### Work required
Copy every line in the listing that contains "inden".

[[ Stored data, beginning ]]

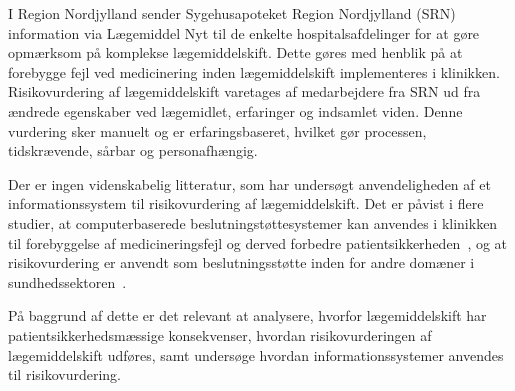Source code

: I Region Nordjylland sender Sygehusapoteket Region Nordjylland (SRN) information via Lægemiddel Nyt til de enkelte hospitalsafdelinger for at gøre opmærksom på komplekse lægemiddelskift. Dette gøres med henblik på at forebygge fejl ved medicinering inden lægemiddelskift implementeres i klinikken. Risikovurdering af lægemiddelskift varetages af medarbejdere fra SRN ud fra ændrede egenskaber ved lægemidlet, erfaringer og indsamlet viden. Denne vurdering sker manuelt og er erfaringsbaseret, hvilket gør processen, tidskrævende, sårbar og personafhængig.

Der er ingen videnskabelig litteratur, som har undersøgt anvendeligheden af et informationssystem til risikovurdering af lægemiddelskift. 
Det er påvist i flere studier, at computerbaserede beslutningstøttesystemer kan anvendes i klinikken til forebyggelse af medicineringsfejl og derved forbedre patientsikkerheden~\citep{Agrawal2009, Stenner2010, Fischer2008, Simpson2008}, og at risikovurdering er anvendt som beslutningsstøtte inden for andre domæner i sundhedssektoren~\citep{Geissert2018, Rawshani2018, Barbar2010}. 

På baggrund af dette er det relevant at analysere, hvorfor lægemiddelskift har patientsikkerhedsmæssige konsekvenser, hvordan risikovurderingen af lægemiddelskift udføres, samt undersøge hvordan informationssystemer anvendes til risikovurdering.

[[ Stored data, end ]]

### Problem solution
: I Region Nordjylland sender Sygehusapoteket Region Nordjylland (SRN) information via Lægemiddel Nyt til de enkelte hospitalsafdelinger for at gøre opmærksom på komplekse lægemiddelskift. Dette gøres med henblik på at forebygge fejl ved medicinering inden lægemiddelskift implementeres i klinikken. Risikovurdering af lægemiddelskift varetages af medarbejdere fra SRN ud fra ændrede egenskaber ved lægemidlet, erfaringer og indsamlet viden. Denne vurdering sker manuelt og er erfaringsbaseret, hvilket gør processen, tidskrævende, sårbar og personafhængig.
Det er påvist i flere studier, at computerbaserede beslutningstøttesystemer kan anvendes i klinikken til forebyggelse af medicineringsfejl og derved forbedre patientsikkerheden~\citep{Agrawal2009, Stenner2010, Fischer2008, Simpson2008}, og at risikovurdering er anvendt som beslutningsstøtte inden for andre domæner i sundhedssektoren~\citep{Geissert2018, Rawshani2018, Barbar2010}. 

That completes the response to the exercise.